## Data extract:
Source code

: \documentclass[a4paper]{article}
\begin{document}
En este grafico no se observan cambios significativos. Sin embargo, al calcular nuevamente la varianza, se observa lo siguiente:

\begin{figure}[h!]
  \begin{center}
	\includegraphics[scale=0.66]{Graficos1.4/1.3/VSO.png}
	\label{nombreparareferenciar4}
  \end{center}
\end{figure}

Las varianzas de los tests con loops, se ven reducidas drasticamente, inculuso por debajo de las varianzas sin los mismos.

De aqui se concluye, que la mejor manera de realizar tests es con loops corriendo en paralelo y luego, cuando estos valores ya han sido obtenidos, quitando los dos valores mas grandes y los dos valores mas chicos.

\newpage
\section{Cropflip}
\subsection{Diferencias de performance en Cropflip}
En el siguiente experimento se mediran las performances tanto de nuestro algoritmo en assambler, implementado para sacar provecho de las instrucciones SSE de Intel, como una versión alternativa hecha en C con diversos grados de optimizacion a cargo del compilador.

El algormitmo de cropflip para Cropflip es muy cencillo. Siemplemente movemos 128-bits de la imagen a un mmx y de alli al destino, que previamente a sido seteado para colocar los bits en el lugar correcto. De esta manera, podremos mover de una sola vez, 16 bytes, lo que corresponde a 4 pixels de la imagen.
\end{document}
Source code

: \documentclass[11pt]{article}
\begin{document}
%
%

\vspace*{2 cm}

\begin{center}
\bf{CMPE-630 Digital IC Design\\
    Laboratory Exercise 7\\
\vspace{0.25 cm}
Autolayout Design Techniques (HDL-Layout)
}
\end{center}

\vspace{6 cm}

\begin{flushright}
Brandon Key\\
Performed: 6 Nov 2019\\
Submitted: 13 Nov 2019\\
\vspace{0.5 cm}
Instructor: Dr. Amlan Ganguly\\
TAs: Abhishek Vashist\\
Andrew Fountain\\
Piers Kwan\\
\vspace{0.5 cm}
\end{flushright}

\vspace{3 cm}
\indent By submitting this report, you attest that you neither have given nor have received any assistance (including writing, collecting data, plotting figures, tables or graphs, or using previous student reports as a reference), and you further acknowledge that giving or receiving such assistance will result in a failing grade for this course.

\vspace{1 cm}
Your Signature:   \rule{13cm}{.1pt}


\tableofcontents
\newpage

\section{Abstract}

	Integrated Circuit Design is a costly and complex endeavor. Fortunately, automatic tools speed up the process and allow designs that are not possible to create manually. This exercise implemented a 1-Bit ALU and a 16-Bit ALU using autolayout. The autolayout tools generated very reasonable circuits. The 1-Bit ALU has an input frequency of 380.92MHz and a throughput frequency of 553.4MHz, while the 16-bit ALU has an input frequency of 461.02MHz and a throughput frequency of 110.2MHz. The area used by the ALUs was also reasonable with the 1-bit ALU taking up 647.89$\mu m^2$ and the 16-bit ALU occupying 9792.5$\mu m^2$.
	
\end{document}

## Work instructions:
Every line of the material should come back unchanged.

## Output:
Source code

: \documentclass[a4paper]{article}
\begin{document}
En este grafico no se observan cambios significativos. Sin embargo, al calcular nuevamente la varianza, se observa lo siguiente:

\begin{figure}[h!]
  \begin{center}
	\includegraphics[scale=0.66]{Graficos1.4/1.3/VSO.png}
	\label{nombreparareferenciar4}
  \end{center}
\end{figure}

Las varianzas de los tests con loops, se ven reducidas drasticamente, inculuso por debajo de las varianzas sin los mismos.

De aqui se concluye, que la mejor manera de realizar tests es con loops corriendo en paralelo y luego, cuando estos valores ya han sido obtenidos, quitando los dos valores mas grandes y los dos valores mas chicos.

\newpage
\section{Cropflip}
\subsection{Diferencias de performance en Cropflip}
En el siguiente experimento se mediran las performances tanto de nuestro algoritmo en assambler, implementado para sacar provecho de las instrucciones SSE de Intel, como una versión alternativa hecha en C con diversos grados de optimizacion a cargo del compilador.

El algormitmo de cropflip para Cropflip es muy cencillo. Siemplemente movemos 128-bits de la imagen a un mmx y de alli al destino, que previamente a sido seteado para colocar los bits en el lugar correcto. De esta manera, podremos mover de una sola vez, 16 bytes, lo que corresponde a 4 pixels de la imagen.
\end{document}
Source code

: \documentclass[11pt]{article}
\begin{document}
%
%

\vspace*{2 cm}

\begin{center}
\bf{CMPE-630 Digital IC Design\\
    Laboratory Exercise 7\\
\vspace{0.25 cm}
Autolayout Design Techniques (HDL-Layout)
}
\end{center}

\vspace{6 cm}

\begin{flushright}
Brandon Key\\
Performed: 6 Nov 2019\\
Submitted: 13 Nov 2019\\
\vspace{0.5 cm}
Instructor: Dr. Amlan Ganguly\\
TAs: Abhishek Vashist\\
Andrew Fountain\\
Piers Kwan\\
\vspace{0.5 cm}
\end{flushright}

\vspace{3 cm}
\indent By submitting this report, you attest that you neither have given nor have received any assistance (including writing, collecting data, plotting figures, tables or graphs, or using previous student reports as a reference), and you further acknowledge that giving or receiving such assistance will result in a failing grade for this course.

\vspace{1 cm}
Your Signature:   \rule{13cm}{.1pt}


\tableofcontents
\newpage

\section{Abstract}

	Integrated Circuit Design is a costly and complex endeavor. Fortunately, automatic tools speed up the process and allow designs that are not possible to create manually. This exercise implemented a 1-Bit ALU and a 16-Bit ALU using autolayout. The autolayout tools generated very reasonable circuits. The 1-Bit ALU has an input frequency of 380.92MHz and a throughput frequency of 553.4MHz, while the 16-bit ALU has an input frequency of 461.02MHz and a throughput frequency of 110.2MHz. The area used by the ALUs was also reasonable with the 1-bit ALU taking up 647.89$\mu m^2$ and the 16-bit ALU occupying 9792.5$\mu m^2$.
	
\end{document}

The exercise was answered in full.